You can learn all about Murray by visiting his campaign website at http://www.murraysabrin.com.
Suffice it to say Murray is running as a Republican candidate, though he is at heart a Libertarian. These are people who are besotted with the Constitution. They actually believe it means what it says and that it doesn’t take a Supreme Court justice to explain it to you. Imagine that? They also believe in small government and the smaller the better. They are all about individual liberty, but also about individual responsibility.
Libertarians would be Republicans if they could only climb down off of Cloud Nine and join the rest of us skeptics and cynics. At last count, there were at least seven Libertarians living in New Jersey. There are at least twice that number of registered Republicans.

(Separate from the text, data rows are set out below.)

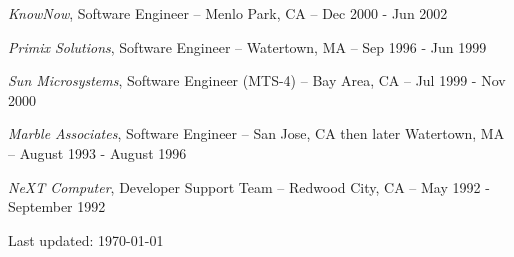 \documentclass[letterpaper]{article}
\renewenvironment{itemize}{
  \begin{list}{}{
    \setlength{\leftmargin}{1.5em}
  }
}{
  \end{list}
}
\begin{document}
\begin{itemize}
\item {\it KnowNow}, Software Engineer -- Menlo Park, CA -- Dec 2000 - Jun 2002

\item {\it Primix Solutions}, Software Engineer -- Watertown, MA -- Sep 1996 - Jun 1999

\item {\it Sun Microsystems}, Software Engineer (MTS-4) -- Bay Area, CA -- Jul 1999 - Nov 2000

\item {\it Marble Associates}, Software Engineer -- San Jose, CA then later Watertown, MA -- August 1993 - August 1996

\item {\it NeXT Computer}, Developer Support Team -- Redwood City, CA -- May 1992 - September 1992

\end{itemize}

\bigskip

\begin{center}
  \begin{footnotesize}
    Last updated: \today \\
  \end{footnotesize}
\end{center}
\end{document}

Murray will be running against Sen. Frank Lautenberg, a Democrat. The other Senator is Robert Menendez, also a Democrat. Neither one of these two gentlemen ever saw a loony liberal piece of legislation he would not instantly embrace.
Sen. Lautenberg is old. I mean he’s so old that old people look at him and say he’s old.
I don’t recall all the circumstances but Lautenberg, then already retired from public office, was put on the ticket about two hours after a smarmy New Jersey politician named James Torricelli had to resign under a cloud of suspicion for something. In practice, all New Jersey politicians are under suspicion for something. Or should be.
It was as if Dr. Frankenstein had hooked up Lautenberg to his machine, Igor pulled the switch, and the entire New Jersey Democrat Party shouted, “He’s alive! He’s alive!” The New Jersey Supreme Court, after whom several characters of The Sopranos are rumored to have been modeled, blessed the circumstances of Lautenberg’s resuscitation.
When he informed me of his decision to run a few weeks ago I said, “Have you lost your mind?” but he replied, “Somebody has to.” When it comes to the Garden State, this is irrefutable logic.
The Republican Party is rumored to exist here, but it is a weak thing. The chances of its candidate’s election to any office are slim to none in a state that votes for people like former Governor Jim McGreevey who had to resign due to an acute case of homosexuality or the current Governor, Jon Corzine, who’s planning to solve the State’s budget crisis by putting tolls on one-way streets, cul-de-sacs, and bicycle paths. A zillionaire, he has lost any connection to people who actually have to work for a living.
Murray, when not running for office, is a distinguished professor at Ramapo College. A prolific writer on all things political and economic, his credentials are impressive.
The State motto used to be “New Jersey and You. Perfect Together.” We can amend it to say that New Jersey and Murray Sabrin would be perfect together.